Source: http://worldcityweb.com/home/MIA/publications/magazine/17/672/

If you take a plane to work...

by Ken Roberts

A generation ago, I remember my father joking that you could tell the miles a salesman was traveling by how much more tan his left forearm was than his right. In those days, before air conditioning was common in the automobile, windows were down and the left arm was exposed to the sun on those long, lonely trips down miles and miles of asphalt. The deeper the tan, the greater the miles.

The currency of today, particularly in this neck of the woods, is frequent flier miles. You take a plane to work, not a car.That is one of the ways we describe you and our other readers.

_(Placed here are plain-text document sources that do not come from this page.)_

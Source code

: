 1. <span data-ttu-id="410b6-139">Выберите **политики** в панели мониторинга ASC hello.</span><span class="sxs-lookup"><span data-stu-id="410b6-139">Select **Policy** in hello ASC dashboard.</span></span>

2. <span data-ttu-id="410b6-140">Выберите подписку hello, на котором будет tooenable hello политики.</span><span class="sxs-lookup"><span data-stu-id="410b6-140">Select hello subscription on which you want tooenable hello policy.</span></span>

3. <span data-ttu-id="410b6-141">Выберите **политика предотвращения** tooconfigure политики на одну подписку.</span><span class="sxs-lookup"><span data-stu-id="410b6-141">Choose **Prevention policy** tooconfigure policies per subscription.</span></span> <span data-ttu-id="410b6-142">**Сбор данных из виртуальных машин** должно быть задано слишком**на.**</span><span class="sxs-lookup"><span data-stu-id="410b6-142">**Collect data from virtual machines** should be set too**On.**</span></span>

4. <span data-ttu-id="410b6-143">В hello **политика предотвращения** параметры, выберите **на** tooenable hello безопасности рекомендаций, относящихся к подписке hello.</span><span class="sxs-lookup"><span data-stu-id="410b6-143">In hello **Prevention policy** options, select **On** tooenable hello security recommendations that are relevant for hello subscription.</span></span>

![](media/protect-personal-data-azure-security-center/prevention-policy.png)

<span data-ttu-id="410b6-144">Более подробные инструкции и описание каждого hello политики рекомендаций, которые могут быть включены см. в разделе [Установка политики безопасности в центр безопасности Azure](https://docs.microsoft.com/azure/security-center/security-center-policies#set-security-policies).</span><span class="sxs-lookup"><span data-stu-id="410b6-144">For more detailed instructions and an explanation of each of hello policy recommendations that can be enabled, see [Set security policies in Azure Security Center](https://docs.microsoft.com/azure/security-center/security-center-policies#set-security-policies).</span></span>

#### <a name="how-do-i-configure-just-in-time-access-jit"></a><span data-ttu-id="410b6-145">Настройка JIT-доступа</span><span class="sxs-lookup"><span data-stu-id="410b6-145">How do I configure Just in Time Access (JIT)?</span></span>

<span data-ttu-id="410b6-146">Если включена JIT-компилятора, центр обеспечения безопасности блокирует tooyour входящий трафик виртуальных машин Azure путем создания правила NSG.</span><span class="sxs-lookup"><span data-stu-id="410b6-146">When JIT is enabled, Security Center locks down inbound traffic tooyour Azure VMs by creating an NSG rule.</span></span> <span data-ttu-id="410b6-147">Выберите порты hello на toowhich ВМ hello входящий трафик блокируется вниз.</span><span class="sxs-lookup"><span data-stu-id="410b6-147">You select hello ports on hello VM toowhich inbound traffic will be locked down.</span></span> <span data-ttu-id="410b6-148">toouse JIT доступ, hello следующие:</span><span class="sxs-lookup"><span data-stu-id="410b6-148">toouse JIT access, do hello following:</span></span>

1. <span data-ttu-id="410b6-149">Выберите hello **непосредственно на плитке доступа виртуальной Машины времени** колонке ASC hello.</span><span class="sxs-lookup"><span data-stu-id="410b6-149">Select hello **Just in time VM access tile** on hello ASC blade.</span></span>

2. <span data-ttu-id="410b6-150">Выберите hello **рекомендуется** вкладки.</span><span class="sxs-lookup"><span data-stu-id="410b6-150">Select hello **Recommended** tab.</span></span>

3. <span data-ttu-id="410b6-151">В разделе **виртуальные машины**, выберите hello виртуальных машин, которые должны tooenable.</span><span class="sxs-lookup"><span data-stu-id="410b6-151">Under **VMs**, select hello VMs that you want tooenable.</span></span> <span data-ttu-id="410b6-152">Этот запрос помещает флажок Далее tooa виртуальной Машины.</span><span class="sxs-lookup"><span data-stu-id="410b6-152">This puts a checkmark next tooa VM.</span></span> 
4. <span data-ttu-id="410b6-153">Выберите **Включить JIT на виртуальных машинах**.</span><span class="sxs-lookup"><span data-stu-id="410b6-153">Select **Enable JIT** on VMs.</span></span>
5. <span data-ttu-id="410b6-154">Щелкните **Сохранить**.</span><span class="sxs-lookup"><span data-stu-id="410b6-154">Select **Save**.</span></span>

With that in mind, we have created one of several new features in WorldCity this monthSky Warrior.

Each month, we will ask a sky warrior about his or her least favorite airports, most frequent destinations, essential mobile gadgets, favorite restaurants, and so on. This month, we start with Jim Hartenstein, who heads the Latin American operations for Wendy’s International. What drives him crazy when traveling? What is his favorite hotel?

Let us know what you think about this new section. Let us know what other questions you would like us to ask our Sky Warriors.

As I think about the other two new features we are adding this month, I am reminded of a phone call I received not too long ago from Michael Carricarte, a good friend and the CEO of Amedex, which sells insurance throughout Latin America.

Michael was preparing for a speech and he wanted some figures about South Florida’s place in the global economy, figures he had heard me recite about multinational presence, trade statistics, consular offices and figures, as I soon discovered, he was banking I knew by heart.

“I can pull something together for you. When’s your speech?” I asked.

“I go on in five minutes,” he said.

The two new features connect to our annual publications, the multinational directory, Who’s Here, and the two annual trade statistics publications, Miami TradeNumbers and TradeAmericas.

In the first, we will take a look at some aspect of the multinational business community each month, slicing and dicing it different ways to provide insights into the 1,300-plus multinationals in South Florida that are listed in our Who’s Here directory. The first installment, on Page 41, looks at the logistics industry. Subsequent features will look, for example, at the largest South Florida-based multinationals there are more than you think and multinational offices run by women fewer than you might expect.

In the second new feature, the TradeNumbers section, we will offer insights into what the trade statistics tell us. We dig deep, crunch, stretch, twist and then cajole meaning from the import and export statistics. In the first installment of this report, on Page 35, we look at how certain other U.S. Customs districts are chipping away at South Florida’s dominance of trade with Latin America and the Caribbean.